Conséquence : ‘’les objectifs spécifiques du programme, notamment l’objectif sur la prise en charge des cas de paludisme et l’objectif sur le traitement préventif intermittent (TPI) n’ont pas été atteints.’’ L’actuel coordonnateur du programme de lutte contre le paludisme, le Dr Mady Bâ, dit s’inscrire, pour sa part, dans une démarche de rupture, avec une gestion conforme aux exigences de bonne gouvernance. ‘’La transparence est de mise. Le système de santé est le plus audité au Sénégal. Tous les bailleurs disposent de leur système d’audit. Une politique de rupture est opérée dans ce sens, ces dernières années’’. Il se réjouit d’avoir enregistré des avancées notables, grâce au culte de la rigueur.
Pour autant, le rapport de la Cour des comptes arrive aux mêmes conclusions que les rapports publiés ces dernières années sur la gouvernance dans le secteur de la santé. Ils ont mis en lumière une image au rabais d’un système malade de ses pratiques malsaines entretenues par des réseaux souterrains bien structurés qui sucent des milliards de F Cfa au détriment du malade sénégalais, parfois sans éveiller des soupçons.
Les détournements d’objectifs constatés au niveau du Programme national de lutte contre la tuberculose (Pnt) par la Cour des comptes sont tout aussi révélateurs d’un fléau qui infecte le secteur de la santé. Si le rapport 2013 dénonce le fait que « dans les districts de Khombole et de Saint-Louis, les tests de diagnostic rapide (Tdr) mis à la disposition des chargés de traitement pour le dépistage du VIH sont périmés et continuent d’être utilisés’’, c’est parce que l’argent destiné à renouveler le stock est souvent utilisé à d’autres fins. Ce qui remet en cause la fiabilité des résultats ». Il s’y ajoute que l’inefficience du système de contrôle du matériel décontaminé est aussi mise en évidence dans ce rapport qui lève un coin du voile sur les frais de séjour à l’étranger qui violent les normes, avec un lourd préjudice subi par les ‘’tuberculeux’’.
Des pratiques récurrentes exercées par ceux-là qui cherchent à bénéficier des privilèges indus par leurs fonctions. En 2008, le rapport de l’Agence de régulation des marchés publics (Armp) avait épinglé la ministre Awa Ndiaye, pour des détournements de biens publics de 1 338 247 290 F CFA. Des marchés qui ‘’ont été passés et exécutés, sans qu’il ne soit possible de les retracer’’. La ministre a été finalement blanchie au mois de janvier dernier par le Doyen des juges, vu qu’il n’a pas pu établir sa responsabilité dans l’attribution de ces marchés. Une décision qui a été remise en cause par des experts qui jugent qu’un ministre est généralement l’ordonnateur des dépenses.

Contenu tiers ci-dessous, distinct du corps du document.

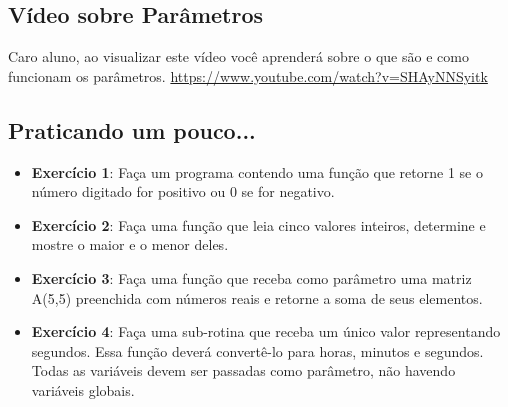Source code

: \documentclass{article}
\begin{document}
\subsection{Vídeo sobre Parâmetros}
Caro aluno, ao visualizar este vídeo você aprenderá sobre o que são e como funcionam os parâmetros.
\href{https://www.youtube.com/watch?v=SHAyNNSyitk}{https://www.youtube.com/watch?v=SHAyNNSyitk}

\subsection{Praticando um pouco...}
\begin{itemize}
    \item \textbf{Exercício 1}: Faça um programa contendo uma função que retorne 1 se o número digitado for positivo ou 0 se for negativo.
    \item \textbf{Exercício 2}: Faça uma função que leia cinco valores inteiros, determine e mostre o maior e o menor deles.
    \item \textbf{Exercício 3}: Faça uma função que receba como parâmetro uma matriz A(5,5) preenchida com números reais e retorne a soma de seus elementos.
    \item \textbf{Exercício 4}: Faça uma sub-rotina que receba um único valor representando segundos. Essa função deverá convertê-lo para horas,  minutos e segundos. Todas as variáveis devem ser passadas como parâmetro, não havendo variáveis globais.
\end{itemize}
\end{document}
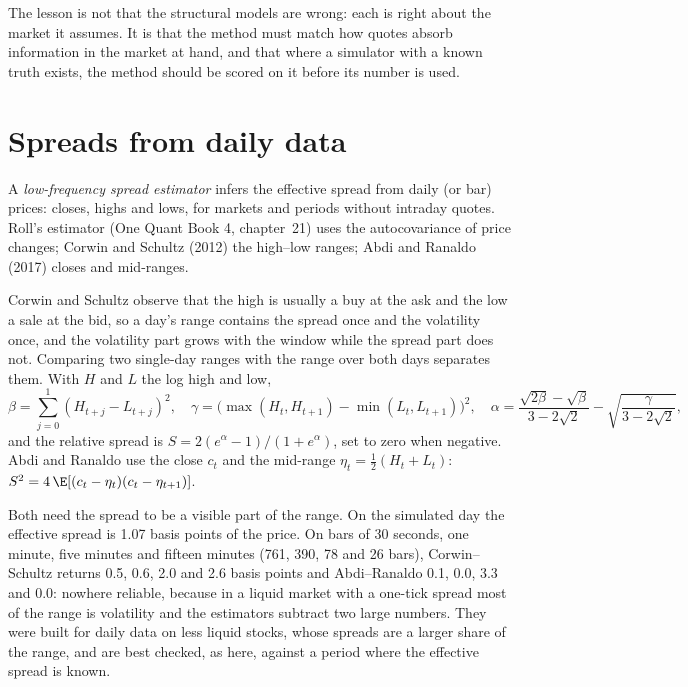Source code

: The lesson is not that the structural models are wrong: each is right about the market it assumes. It is that the method must match how quotes absorb
information in the market at hand, and that where a simulator with a known truth exists, the method should be scored on it before its number is used.

\section{Spreads from daily data}

\begin{definition}\label{def:mx:decomposing-the-spread:lowfreq}
A \emph{low-frequency spread estimator} infers the effective spread from daily (or bar) prices: closes, highs and
lows, for markets and periods without intraday quotes. Roll's estimator (One Quant Book 4, chapter~21) uses the autocovariance of price changes;
Corwin and Schultz (2012) the high--low ranges; Abdi and Ranaldo (2017) closes and mid-ranges.
\end{definition}

Corwin and Schultz observe that the high is usually a buy at the ask and the low a sale at the bid, so a day's range contains the spread once and the
volatility once, and the volatility part grows with the window while the spread part does not. Comparing two single-day ranges with the range over both
days separates them. With $H$ and $L$ the log high and low,
\[
\beta=\sum_{j=0}^{1}(H_{t+j}-L_{t+j})^2,\quad \gamma=\bigl(\max(H_t,H_{t+1})-\min(L_t,L_{t+1})\bigr)^2,\quad
\alpha=\frac{\sqrt{2\beta}-\sqrt\beta}{3-2\sqrt2}-\sqrt{\frac{\gamma}{3-2\sqrt2}},
\]
and the relative spread is $S=2(e^\alpha-1)/(1+e^\alpha)$, set to zero when negative. Abdi and Ranaldo use the close $c_t$ and the mid-range
$\eta_t=\tfrac12(H_t+L_t)$: $S^2=4\,\E[(c_t-\eta_t)(c_t-\eta_{t+1})]$.

Both need the spread to be a visible part of the range. On the simulated day the effective spread is 1.07 basis points of the price. On bars of 30
seconds, one minute, five minutes and fifteen minutes (761, 390, 78 and 26 bars), Corwin--Schultz returns 0.5, 0.6, 2.0 and 2.6 basis points and Abdi--Ranaldo
0.1, 0.0, 3.3 and 0.0: nowhere reliable, because in a liquid market with a one-tick spread most of the range is volatility and the estimators subtract
two large numbers. They were built for daily data on less liquid stocks, whose spreads are a larger share of the range, and are best checked, as here,
against a period where the effective spread is known.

Explication d’un ancien conseiller d’un ministre de la Santé de l’alternance : ‘’La plupart des ministres ne sont certes pas des ordonnateurs, mais ils donnent des directives. Il arrive souvent qu’un ministre vous dise : j’ai besoin de 10 millions de francs, chaque week-end. Débrouillez-vous pour voir comment le justifier.’’ Dans une logique de complaisance, rares sont les administrateurs ou techniciens comptables qui refusent de s’exécuter, ajoute notre interlocuteur. Ils vont user, pour la plupart, des subtilités de détournement de fonds, bénéficiant en retour de commissions rentières.

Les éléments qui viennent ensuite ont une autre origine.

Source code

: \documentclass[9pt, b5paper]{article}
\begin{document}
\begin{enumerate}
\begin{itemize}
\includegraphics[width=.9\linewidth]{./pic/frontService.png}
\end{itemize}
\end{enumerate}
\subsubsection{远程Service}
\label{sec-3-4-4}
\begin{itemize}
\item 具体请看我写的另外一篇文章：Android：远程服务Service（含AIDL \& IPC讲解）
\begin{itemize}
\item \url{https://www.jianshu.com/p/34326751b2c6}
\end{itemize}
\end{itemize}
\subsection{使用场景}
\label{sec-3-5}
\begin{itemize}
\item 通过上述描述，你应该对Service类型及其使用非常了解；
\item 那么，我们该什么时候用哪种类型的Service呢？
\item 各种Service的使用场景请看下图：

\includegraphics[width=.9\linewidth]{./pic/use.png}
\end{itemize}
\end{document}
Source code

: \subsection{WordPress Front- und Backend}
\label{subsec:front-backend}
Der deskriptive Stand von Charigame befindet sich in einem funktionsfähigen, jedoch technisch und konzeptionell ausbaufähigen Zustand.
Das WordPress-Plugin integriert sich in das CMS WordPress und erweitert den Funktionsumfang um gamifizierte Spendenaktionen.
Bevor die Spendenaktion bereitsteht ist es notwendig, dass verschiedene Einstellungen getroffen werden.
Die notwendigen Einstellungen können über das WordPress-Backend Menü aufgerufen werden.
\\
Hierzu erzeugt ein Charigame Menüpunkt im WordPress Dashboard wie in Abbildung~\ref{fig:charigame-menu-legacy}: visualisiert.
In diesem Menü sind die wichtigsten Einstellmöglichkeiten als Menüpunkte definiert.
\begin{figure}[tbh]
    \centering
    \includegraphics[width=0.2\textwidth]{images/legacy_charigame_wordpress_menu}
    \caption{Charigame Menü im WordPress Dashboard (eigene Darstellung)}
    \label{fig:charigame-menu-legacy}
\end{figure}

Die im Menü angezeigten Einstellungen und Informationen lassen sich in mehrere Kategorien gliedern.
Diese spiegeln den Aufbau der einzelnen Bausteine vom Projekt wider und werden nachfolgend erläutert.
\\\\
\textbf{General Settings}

Leur modus operandi : ‘’Dans la nomenclature budgétaire d’un ministère ou d’un programme, il y a des rubriques pour la prise en charge d’un groupe d’activités. Pour chaque groupe, il est prévu un montant dans l’exercice budgétaire. En guise d’exemple, si un programme de lutte contre une maladie prévoit un budget affecté à la presse, lors d’un séminaire, quand le ministre ou le coordonnateur exige un détournement d’objectifs, on use de subterfuges pour maquiller ce budget. Il arrive également qu’on détourne un budget pour confectionner par exemple des tee-shirts ou banderoles à l’effigie du ministre pour ses activités politiques à la place de tee-shirts pour le paludisme ou le sida, par exemple. L’appellation est conforme, mais les fonds ont servi à autre chose.’’ Les bailleurs n’y voient le plus souvent que du feu.
Auteur: Matel Bocoum de Enquête.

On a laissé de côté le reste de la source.